Naruto x AI. Generate some for yourself at sharingans.com

## The SharinGAN

Perhaps the most iconic symbol from Naruto is the sharingan, the infamous eye mark of the Uchiha clan. The original sharingans are visually striking and beautifully designed by the show’s creators. Many Naruto fans have even been inspired to generate their own versions of the sharingan.

After watching the show, I too was inspired to craft my own sharingan. Unfortunately, I’m not very artistic. So instead, I made the sharinGAN: a GAN to create novel sharingan artwork for me.

Since our training data is composed entirely of merely 15 sharingans from the series, this poses a challenging and fun problem of generating high-fidelity images in the extremely low-data regime. "And then some day, when you have the same eyes as I do, come before me" - Itachi Uchiha

## GANs in 30 Seconds

GANs, or Generative Adversarial Networks, comprise a class of approaches for teaching a deep learning model to effectively generate novel data matching the training data’s distribution. In our case, we want to generate creative, non-degenerate eyes that follow the sharingan distribution.

There are two components to a GAN, namely the generator $G$ that produces novel data and the discriminator $D$ whose role is to discern whether the data is from the pre-existing distribution (“real”) or novelly generated (“fake”). $G$ attempts to fool $D$ by progressively learning data that mimics the data from the training distribution.

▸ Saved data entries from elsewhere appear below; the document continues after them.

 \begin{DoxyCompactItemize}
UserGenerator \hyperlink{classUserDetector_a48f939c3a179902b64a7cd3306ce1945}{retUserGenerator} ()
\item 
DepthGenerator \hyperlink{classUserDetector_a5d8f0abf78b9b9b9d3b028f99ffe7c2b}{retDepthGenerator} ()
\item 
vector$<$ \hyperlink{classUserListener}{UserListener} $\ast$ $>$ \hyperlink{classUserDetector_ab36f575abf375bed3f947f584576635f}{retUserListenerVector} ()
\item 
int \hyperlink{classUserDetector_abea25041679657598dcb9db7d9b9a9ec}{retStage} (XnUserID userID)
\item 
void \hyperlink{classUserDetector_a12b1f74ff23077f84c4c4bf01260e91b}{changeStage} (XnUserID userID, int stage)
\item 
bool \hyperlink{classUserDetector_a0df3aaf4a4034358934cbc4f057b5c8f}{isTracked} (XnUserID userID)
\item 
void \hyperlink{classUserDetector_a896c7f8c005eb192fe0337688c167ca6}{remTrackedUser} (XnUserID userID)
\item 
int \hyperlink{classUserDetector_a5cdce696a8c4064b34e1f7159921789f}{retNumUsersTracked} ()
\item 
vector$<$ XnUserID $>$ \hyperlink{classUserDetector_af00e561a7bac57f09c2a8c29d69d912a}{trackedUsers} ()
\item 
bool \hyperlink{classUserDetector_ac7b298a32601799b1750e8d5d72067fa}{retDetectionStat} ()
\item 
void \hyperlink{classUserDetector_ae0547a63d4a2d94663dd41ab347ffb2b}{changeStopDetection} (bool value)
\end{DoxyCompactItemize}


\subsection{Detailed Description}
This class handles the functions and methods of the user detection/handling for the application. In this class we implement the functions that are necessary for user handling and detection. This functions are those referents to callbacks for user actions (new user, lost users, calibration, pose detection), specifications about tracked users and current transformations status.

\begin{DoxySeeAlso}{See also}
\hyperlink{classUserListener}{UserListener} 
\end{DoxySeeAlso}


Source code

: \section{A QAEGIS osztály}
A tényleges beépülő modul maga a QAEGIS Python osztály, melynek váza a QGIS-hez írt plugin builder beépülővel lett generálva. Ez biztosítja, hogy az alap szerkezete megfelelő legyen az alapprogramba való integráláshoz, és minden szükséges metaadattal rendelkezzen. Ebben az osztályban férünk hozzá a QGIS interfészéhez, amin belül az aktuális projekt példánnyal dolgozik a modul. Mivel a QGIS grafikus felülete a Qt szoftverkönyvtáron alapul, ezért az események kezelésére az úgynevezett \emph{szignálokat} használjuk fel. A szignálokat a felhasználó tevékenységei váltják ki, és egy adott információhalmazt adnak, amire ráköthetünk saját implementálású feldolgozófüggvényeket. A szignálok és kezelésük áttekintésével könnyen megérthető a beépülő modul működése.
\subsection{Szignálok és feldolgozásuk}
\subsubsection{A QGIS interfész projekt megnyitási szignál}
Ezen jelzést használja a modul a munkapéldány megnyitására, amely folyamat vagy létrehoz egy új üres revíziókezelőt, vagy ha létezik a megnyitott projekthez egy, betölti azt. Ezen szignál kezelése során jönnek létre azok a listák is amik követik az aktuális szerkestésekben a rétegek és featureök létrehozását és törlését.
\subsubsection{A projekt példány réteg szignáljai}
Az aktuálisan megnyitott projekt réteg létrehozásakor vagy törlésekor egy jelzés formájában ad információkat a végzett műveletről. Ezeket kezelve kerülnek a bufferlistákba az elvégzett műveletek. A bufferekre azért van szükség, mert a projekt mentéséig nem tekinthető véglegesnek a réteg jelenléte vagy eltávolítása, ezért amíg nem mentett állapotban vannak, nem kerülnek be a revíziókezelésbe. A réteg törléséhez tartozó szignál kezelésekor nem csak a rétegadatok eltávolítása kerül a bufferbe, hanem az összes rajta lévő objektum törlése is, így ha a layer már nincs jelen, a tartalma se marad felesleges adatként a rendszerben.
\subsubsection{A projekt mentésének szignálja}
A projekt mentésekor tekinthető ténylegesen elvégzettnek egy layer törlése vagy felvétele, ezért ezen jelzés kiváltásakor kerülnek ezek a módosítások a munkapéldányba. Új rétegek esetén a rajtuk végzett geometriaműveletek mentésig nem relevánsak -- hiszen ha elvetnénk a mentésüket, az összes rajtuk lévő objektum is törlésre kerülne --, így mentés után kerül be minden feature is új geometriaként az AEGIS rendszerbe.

More formally, we have the following:

$\text{  D  wants to maximize } \mathbb{E}_{x \sim p_{data}(x)}[\log(D(x))]$

Here, $D$ represents the discriminator, which can be viewed as a function defined on the (generated and real) image space outputting the probability that it thinks $x \sim p_{data}$ – a real image – is from the true data distribution. Ideally, $D$ should claim $x$ is a real image when it is in fact a genuine image.

Conversely, we also have:

$\text{  G  wants to minimize } \mathbb{E}_{z \sim p_{z}(z)}[1 - \log(D(G(z)))]$

Here, $G$ the generator is a function defined on a latent noise space $p_z(z)$. Critically, this random variable is not parameterized by the true data distribution. The math states that $G$ is attempting to transform this random noise $z$ into something that makes $\log(D(G(z)))$ close to $1$, i.e. that tricks the discriminator $D$ into thinking this generated image $G(z)$ is “genuine”, when in fact it was generated artifically by G.

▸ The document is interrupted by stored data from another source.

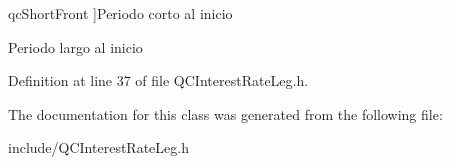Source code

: \begin{Desc}
\begin{description}
{\hypertarget{class_q_c_interest_rate_leg_a70e636ef79eb9bc4c6b84ea526e56521a44b8519b515a711742b848de497f8fb7}{qc\+Short\+Front}\label{class_q_c_interest_rate_leg_a70e636ef79eb9bc4c6b84ea526e56521a44b8519b515a711742b848de497f8fb7}
}]Periodo corto al inicio \item[{\em 
\hypertarget{class_q_c_interest_rate_leg_a70e636ef79eb9bc4c6b84ea526e56521a450dca2a6a27aa9cc77d4e9d2db0f65c}{qc\+Long\+Front}\label{class_q_c_interest_rate_leg_a70e636ef79eb9bc4c6b84ea526e56521a450dca2a6a27aa9cc77d4e9d2db0f65c}
}]Periodo largo al inicio \end{description}
\end{Desc}


Definition at line 37 of file Q\+C\+Interest\+Rate\+Leg.\+h.



The documentation for this class was generated from the following file\+:\begin{DoxyCompactItemize}
\item 
include/Q\+C\+Interest\+Rate\+Leg.\+h\end{DoxyCompactItemize}
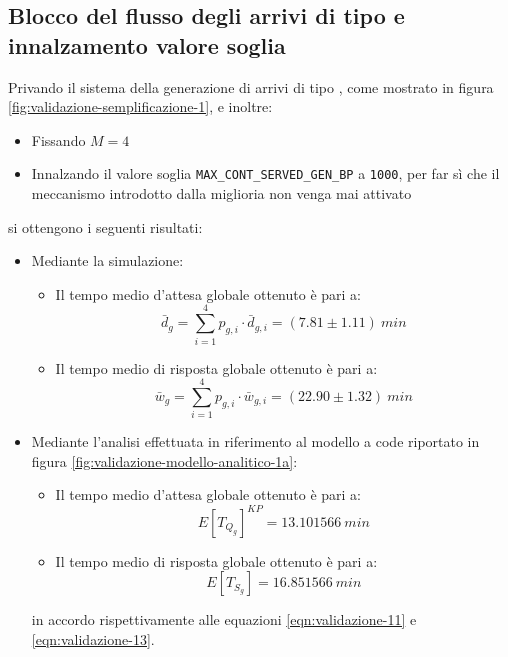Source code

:\subsection{Blocco del flusso degli arrivi di tipo \sr{} e innalzamento valore soglia}
Privando il sistema della generazione di arrivi di tipo \sr{}, come mostrato in figura \ref{fig:validazione-semplificazione-1}, e inoltre:
\begin{itemize}
\item Fissando $M = 4$
\item Innalzando il valore soglia \texttt{MAX\_CONT\_SERVED\_GEN\_BP} a \texttt{1000}, per far sì che il meccanismo introdotto dalla miglioria non venga mai attivato
\end{itemize}
si ottengono i seguenti risultati:
\begin{itemize}
\item Mediante la simulazione:
\begin{itemize}
\item Il tempo medio d'attesa globale ottenuto è pari a:
\begin{equation} 
\bar{d}_g = \sum_{i = 1}^4 p_{g,i}\cdot \bar{d}_{g,i} = (7.81 \pm 1.11)\ min
\end{equation}
\item Il tempo medio di risposta globale ottenuto è pari a:
\begin{equation}
\bar{w}_g = \sum_{i = 1}^4 p_{g,i}\cdot \bar{w}_{g,i} = (22.90 \pm 1.32)\ min
\end{equation}
\end{itemize}

\item Mediante l'analisi effettuata in riferimento al modello a code riportato in figura \ref{fig:validazione-modello-analitico-1a}:
\begin{itemize}
\item Il tempo medio d'attesa globale ottenuto è pari a:
\begin{equation}
E[T_{Q_g}]^{KP} = 13.101566\ min 
\end{equation}
\item Il tempo medio di risposta globale ottenuto è pari a:
\begin{equation}
E[T_{S_g}] = 16.851566\ min 
\end{equation}
\end{itemize}
in accordo rispettivamente alle equazioni \ref{eqn:validazione-11} e \ref{eqn:validazione-13}.
\end{itemize}

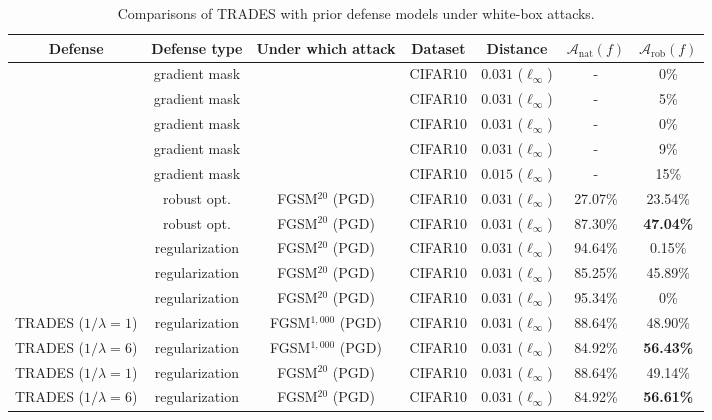 \documentclass[11pt]{article}
\newcommand{\adv}{\mathrm{rob}}
\newcommand{\nat}{\mathrm{nat}}
\newcommand{\0}{\mathbf{0}}
\newcommand{\1}{\mathbf{1}}
\newcommand{\cA}{\mathcal{A}}
\begin{document}
\begin{table*}
	\caption{Comparisons of TRADES with prior defense models under white-box attacks.}
	\label{table: icml best paper defense}
	\centering
\begin{tabular}{c||c|c|c|c|c|c}\hline
		Defense & Defense type & Under which attack & Dataset & Distance & $\cA_\nat(f)$   & $\cA_\adv(f)$  
		\\
		\hline
		\hline
		\cite{buckman2018thermometer} & gradient mask & \cite{athalye2018obfuscated} & CIFAR10 & $0.031$ ($\ell_\infty$) & - & 0\% \\
		\cite{ma2018characterizing} & gradient mask & \cite{athalye2018obfuscated} & CIFAR10 &  $0.031$ ($\ell_\infty$) & - & 5\% \\
		\cite{dhillon2018stochastic} & gradient mask & \cite{athalye2018obfuscated} & CIFAR10 &  $0.031$ ($\ell_\infty$) & - & 0\% \\
		\cite{song2018pixeldefend} & gradient mask & \cite{athalye2018obfuscated} & CIFAR10 & $0.031$ ($\ell_\infty$) & - & 9\% \\ 
		\cite{na2017cascade} & gradient mask & \cite{athalye2018obfuscated} & CIFAR10 & $0.015$ ($\ell_\infty$) & - & 15\% \\ 
		\cite{wong1805scaling} & robust opt. & FGSM$^{20}$ (PGD) & CIFAR10 & $0.031$ ($\ell_\infty$) & 27.07\% & 23.54\% \\
		\cite{madry2018towards} & robust opt. & FGSM$^{20}$ (PGD) & CIFAR10 & $0.031$ ($\ell_\infty$) & 87.30\% & \textbf{47.04\%} \\
		\cite{zheng2016improving} & regularization & FGSM$^{20}$ (PGD) & CIFAR10 & $0.031$ ($\ell_\infty$) & 94.64\% & 0.15\% \\
		\cite{kurakin2016adversarial} & regularization & FGSM$^{20}$ (PGD) & CIFAR10 & $0.031$ ($\ell_\infty$) & 85.25\% & 45.89\% \\
		\cite{ross2017improving} & regularization & FGSM$^{20}$ (PGD) & CIFAR10 & $0.031$ ($\ell_\infty$) & 95.34\% & 0\% \\
		{TRADES} ($1/\lambda=1$) & regularization & FGSM$^{1,000}$ (PGD)  & CIFAR10 &  $0.031$ ($\ell_\infty$) & 88.64\% & 48.90\% \\
		{TRADES} ($1/\lambda=6$) & regularization & FGSM$^{1,000}$ (PGD) & CIFAR10 &  $0.031$ ($\ell_\infty$) & 84.92\% & \textbf{56.43\%} \\
		{TRADES} ($1/\lambda=1$) & regularization & FGSM$^{20}$ (PGD)  & CIFAR10 &  $0.031$ ($\ell_\infty$) & 88.64\% & 49.14\% \\
		{TRADES} ($1/\lambda=6$) & regularization & FGSM$^{20}$ (PGD) & CIFAR10 &  $0.031$ ($\ell_\infty$) & 84.92\% & \textbf{56.61\%} \\

\end{tabular}
\end{table*}
\end{document}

Taken together, we see that the generator and discriminator are engaged in the following mini-max game:

$\underset{G}{\min} \underset{D}{\max} \mathbb{E}_{x \sim p_{data}(x)}[\log(D(x))] + \mathbb{E}_{z \sim p_{z}(z)}[1 - \log(D(G(z)))]$

## First, a General Anime GAN

My initial intuition for sharinGAN was to transfer a model from some source distribution to the sharingan distribution. Of course, most of the standard image synthesis benchmarks (FFHQ, LSUN, CIFAR-10, etc.) look nothing like sharingans.

To minimize the perceptual distance from source to target distribution, I decided to first train a GAN to generate anime images; for some reason, much prior work and datasets exist for this purpose.

Thankfully, Gwern has already done precisely this. Unfortunately, he based his implementation off of NVIDIA’s Tensorflow stylegan2 model, so I wrote a quick weights converter to port everything over to PyTorch. This made the source model compatible with the Cross-Domain Correspondence and Discriminator Relaxation approaches below.

I also searched for a lottery ticket for this anime model in an attempt to further reduce the dataset size requirements.

## Image Synthesis in the Extremely Limited Data Regime

Unfortunately, the majority of contemporary GAN-based methods are entirely unsuitable for our task. SOTA models like BigGAN (massively scaled model), stylegan and stylegan2 (style transfer-based architecture), stylegan-ADA (Adapative Discriminator Augmentation), and so on generally require thousands of images to produce even modest results.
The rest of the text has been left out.